— Activity —
What is needed is an exact retyping of each entry, pictures excluded.

— Listed entries —
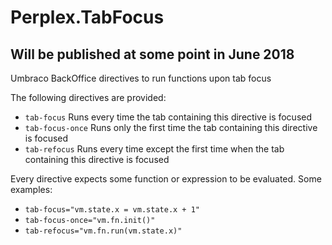 # Perplex.TabFocus

## Will be published at some point in June 2018

Umbraco BackOffice directives to run functions upon tab focus

The following directives are provided:

*   `tab-focus`
    Runs every time the tab containing this directive is focused
*   `tab-focus-once`
    Runs only the first time the tab containing this directive is focused
*   `tab-refocus`
    Runs every time except the first time when the tab containing this directive is focused

Every directive expects some function or expression to be evaluated. Some examples:

*   `tab-focus="vm.state.x = vm.state.x + 1"`
*   `tab-focus-once="vm.fn.init()"`
*   `tab-refocus="vm.fn.run(vm.state.x)"`
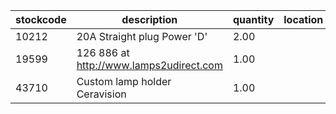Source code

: |stockcode|description|quantity|location|
|---------|-----------|--------|--------|
|10212|20A Straight plug Power 'D'|2.00||
|19599|126 886  at  http://www.lamps2udirect.com|1.00||
|43710|Custom lamp holder Ceravision|1.00||
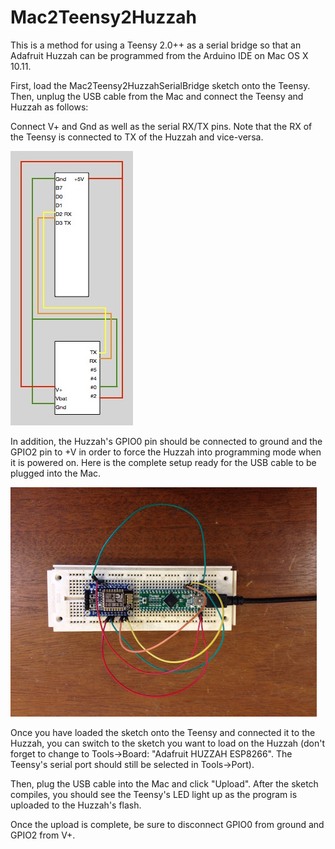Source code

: # Mac2Teensy2Huzzah
This is a method for using a Teensy 2.0++ as a serial bridge so that an Adafruit Huzzah can be programmed from the Arduino IDE on Mac OS X 10.11.

First, load the Mac2Teensy2HuzzahSerialBridge sketch onto the Teensy.  Then, unplug the USB cable from the Mac and connect the Teensy and Huzzah as follows:

Connect V+ and Gnd as well as the serial RX/TX pins.  Note that the RX of the Teensy is connected to TX of the Huzzah and vice-versa.

![Connections](connections.jpg)

In addition, the Huzzah's GPIO0 pin should be connected to ground and the GPIO2 pin to +V in order to force the Huzzah into programming mode when it is powered on.  Here is the complete setup ready for the USB cable to be plugged into the Mac.

![Photo](photo.jpg)

Once you have loaded the sketch onto the Teensy and connected it to the Huzzah, you can switch to the sketch you want to load on the Huzzah (don't forget to change to Tools->Board: "Adafruit HUZZAH ESP8266".  The Teensy's serial port should still be selected in Tools->Port).

Then, plug the USB cable into the Mac and click "Upload".  After the sketch compiles, you should see the Teensy's LED light up as the program is uploaded to the Huzzah's flash.

Once the upload is complete, be sure to disconnect GPIO0 from ground and GPIO2 from V+.
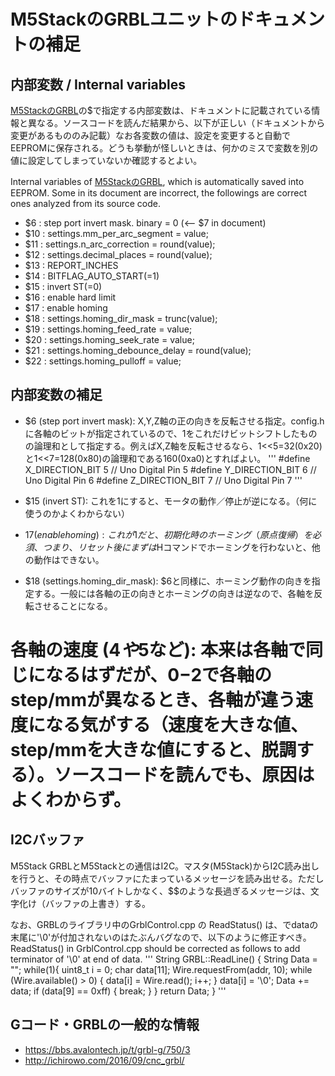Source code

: # M5StackのGRBLユニットのドキュメントの補足

## 内部変数 / Internal variables

[M5StackのGRBL](https://docs.m5stack.com/en/module/grbl13.2)の$で指定する内部変数は、ドキュメントに記載されている情報と異なる。ソースコードを読んだ結果から、以下が正しい（ドキュメントから変更があるもののみ記載）なお各変数の値は、設定を変更すると自動でEEPROMに保存される。どうも挙動が怪しいときは、何かのミスで変数を別の値に設定してしまっていないか確認するとよい。

Internal variables of [M5StackのGRBL](https://docs.m5stack.com/en/module/grbl13.2), which is automatically saved into EEPROM. Some in its document are incorrect, the followings are correct ones analyzed from its source code.


- $6 : step port invert mask. binary = 0 (<-- $7 in document)
- $10 : settings.mm_per_arc_segment = value;
- $11 : settings.n_arc_correction = round(value);
- $12 : settings.decimal_places = round(value);
- $13 : REPORT_INCHES
- $14 : BITFLAG_AUTO_START(=1)
- $15 : invert ST(=0)
- $16 : enable hard limit
- $17 : enable homing
- $18 : settings.homing_dir_mask = trunc(value);
- $19 : settings.homing_feed_rate = value;
- $20 : settings.homing_seek_rate = value;
- $21 : settings.homing_debounce_delay = round(value);
- $22 : settings.homing_pulloff = value;

## 内部変数の補足

- $6 (step port invert mask): X,Y,Z軸の正の向きを反転させる指定。config.hに各軸のビットが指定されているので、1をこれだけビットシフトしたものの論理和として指定する。例えばX,Z軸を反転させるなら、1<<5=32(0x20)と1<<7=128(0x80)の論理和である160(0xa0)とすればよい。
'''
#define X_DIRECTION_BIT    5  // Uno Digital Pin 5
#define Y_DIRECTION_BIT    6  // Uno Digital Pin 6
#define Z_DIRECTION_BIT    7  // Uno Digital Pin 7
'''

- $15 (invert ST): これを1にすると、モータの動作／停止が逆になる。（何に使うのかよくわからない）
- $17 (enable homing): これが1だと、初期化時のホーミング（原点復帰）を必須、つまり、リセット後にまずは$Hコマンドでホーミングを行わないと、他の動作はできない。

- $18 (settings.homing_dir_mask): $6と同様に、ホーミング動作の向きを指定する。一般には各軸の正の向きとホーミングの向きは逆なので、各軸を反転させることになる。


# 各軸の速度 ($4や$5など): 本来は各軸で同じになるはずだが、$0-$2で各軸のstep/mmが異なるとき、各軸が違う速度になる気がする（速度を大きな値、step/mmを大きな値にすると、脱調する）。ソースコードを読んでも、原因はよくわからず。

## I2Cバッファ

M5Stack GRBLとM5Stackとの通信はI2C。マスタ(M5Stack)からI2C読み出しを行うと、その時点でバッファにたまっているメッセージを読み出せる。ただしバッファのサイズが10バイトしかなく、$$のような長過ぎるメッセージは、文字化け（バッファの上書き）する。

なお、GRBLのライブラリ中のGrblControl.cpp の ReadStatus() は、でdataの末尾に'\0'が付加されないのはたぶんバグなので、以下のように修正すべき。
ReadStatus() in GrblControl.cpp should be corrected as follows to add terminator of '\0' at end of data.
'''
String GRBL::ReadLine() {
    String Data = ""; 
    while(1){
        uint8_t i = 0;
        char data[11];
        Wire.requestFrom(addr, 10);
        while (Wire.available() > 0) {
            data[i] = Wire.read();
            i++;
        }
        data[i] = '\0';
        Data += data;
        if (data[9] == 0xff) {
            break;
        }
    }
    return Data;
}
'''

## Gコード・GRBLの一般的な情報

- https://bbs.avalontech.jp/t/grbl-g/750/3
- http://ichirowo.com/2016/09/cnc_grbl/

— Completed task —
 # Perplex.TabFocus

## Will be published at some point in June 2018

Umbraco BackOffice directives to run functions upon tab focus

The following directives are provided:

*   `tab-focus`
    Runs every time the tab containing this directive is focused
*   `tab-focus-once`
    Runs only the first time the tab containing this directive is focused
*   `tab-refocus`
    Runs every time except the first time when the tab containing this directive is focused

Every directive expects some function or expression to be evaluated. Some examples:

*   `tab-focus="vm.state.x = vm.state.x + 1"`
*   `tab-focus-once="vm.fn.init()"`
*   `tab-refocus="vm.fn.run(vm.state.x)"`
Source code

: |stockcode|description|quantity|location|
|---------|-----------|--------|--------|
|10212|20A Straight plug Power 'D'|2.00||
|19599|126 886  at  http://www.lamps2udirect.com|1.00||
|43710|Custom lamp holder Ceravision|1.00||
Source code

: # Mac2Teensy2Huzzah
This is a method for using a Teensy 2.0++ as a serial bridge so that an Adafruit Huzzah can be programmed from the Arduino IDE on Mac OS X 10.11.

First, load the Mac2Teensy2HuzzahSerialBridge sketch onto the Teensy.  Then, unplug the USB cable from the Mac and connect the Teensy and Huzzah as follows:

Connect V+ and Gnd as well as the serial RX/TX pins.  Note that the RX of the Teensy is connected to TX of the Huzzah and vice-versa.

![Connections](connections.jpg)

In addition, the Huzzah's GPIO0 pin should be connected to ground and the GPIO2 pin to +V in order to force the Huzzah into programming mode when it is powered on.  Here is the complete setup ready for the USB cable to be plugged into the Mac.

![Photo](photo.jpg)

Once you have loaded the sketch onto the Teensy and connected it to the Huzzah, you can switch to the sketch you want to load on the Huzzah (don't forget to change to Tools->Board: "Adafruit HUZZAH ESP8266".  The Teensy's serial port should still be selected in Tools->Port).

Then, plug the USB cable into the Mac and click "Upload".  After the sketch compiles, you should see the Teensy's LED light up as the program is uploaded to the Huzzah's flash.

Once the upload is complete, be sure to disconnect GPIO0 from ground and GPIO2 from V+.
Source code

: # M5StackのGRBLユニットのドキュメントの補足

## 内部変数 / Internal variables

[M5StackのGRBL](https://docs.m5stack.com/en/module/grbl13.2)の$で指定する内部変数は、ドキュメントに記載されている情報と異なる。ソースコードを読んだ結果から、以下が正しい（ドキュメントから変更があるもののみ記載）なお各変数の値は、設定を変更すると自動でEEPROMに保存される。どうも挙動が怪しいときは、何かのミスで変数を別の値に設定してしまっていないか確認するとよい。

Internal variables of [M5StackのGRBL](https://docs.m5stack.com/en/module/grbl13.2), which is automatically saved into EEPROM. Some in its document are incorrect, the followings are correct ones analyzed from its source code.


- $6 : step port invert mask. binary = 0 (<-- $7 in document)
- $10 : settings.mm_per_arc_segment = value;
- $11 : settings.n_arc_correction = round(value);
- $12 : settings.decimal_places = round(value);
- $13 : REPORT_INCHES
- $14 : BITFLAG_AUTO_START(=1)
- $15 : invert ST(=0)
- $16 : enable hard limit
- $17 : enable homing
- $18 : settings.homing_dir_mask = trunc(value);
- $19 : settings.homing_feed_rate = value;
- $20 : settings.homing_seek_rate = value;
- $21 : settings.homing_debounce_delay = round(value);
- $22 : settings.homing_pulloff = value;

## 内部変数の補足

- $6 (step port invert mask): X,Y,Z軸の正の向きを反転させる指定。config.hに各軸のビットが指定されているので、1をこれだけビットシフトしたものの論理和として指定する。例えばX,Z軸を反転させるなら、1<<5=32(0x20)と1<<7=128(0x80)の論理和である160(0xa0)とすればよい。
'''
#define X_DIRECTION_BIT    5  // Uno Digital Pin 5
#define Y_DIRECTION_BIT    6  // Uno Digital Pin 6
#define Z_DIRECTION_BIT    7  // Uno Digital Pin 7
'''

- $15 (invert ST): これを1にすると、モータの動作／停止が逆になる。（何に使うのかよくわからない）
- $17 (enable homing): これが1だと、初期化時のホーミング（原点復帰）を必須、つまり、リセット後にまずは$Hコマンドでホーミングを行わないと、他の動作はできない。

- $18 (settings.homing_dir_mask): $6と同様に、ホーミング動作の向きを指定する。一般には各軸の正の向きとホーミングの向きは逆なので、各軸を反転させることになる。


# 各軸の速度 ($4や$5など): 本来は各軸で同じになるはずだが、$0-$2で各軸のstep/mmが異なるとき、各軸が違う速度になる気がする（速度を大きな値、step/mmを大きな値にすると、脱調する）。ソースコードを読んでも、原因はよくわからず。

## I2Cバッファ

M5Stack GRBLとM5Stackとの通信はI2C。マスタ(M5Stack)からI2C読み出しを行うと、その時点でバッファにたまっているメッセージを読み出せる。ただしバッファのサイズが10バイトしかなく、$$のような長過ぎるメッセージは、文字化け（バッファの上書き）する。

なお、GRBLのライブラリ中のGrblControl.cpp の ReadStatus() は、でdataの末尾に'\0'が付加されないのはたぶんバグなので、以下のように修正すべき。
ReadStatus() in GrblControl.cpp should be corrected as follows to add terminator of '\0' at end of data.
'''
String GRBL::ReadLine() {
    String Data = ""; 
    while(1){
        uint8_t i = 0;
        char data[11];
        Wire.requestFrom(addr, 10);
        while (Wire.available() > 0) {
            data[i] = Wire.read();
            i++;
        }
        data[i] = '\0';
        Data += data;
        if (data[9] == 0xff) {
            break;
        }
    }
    return Data;
}
'''

## Gコード・GRBLの一般的な情報

- https://bbs.avalontech.jp/t/grbl-g/750/3
- http://ichirowo.com/2016/09/cnc_grbl/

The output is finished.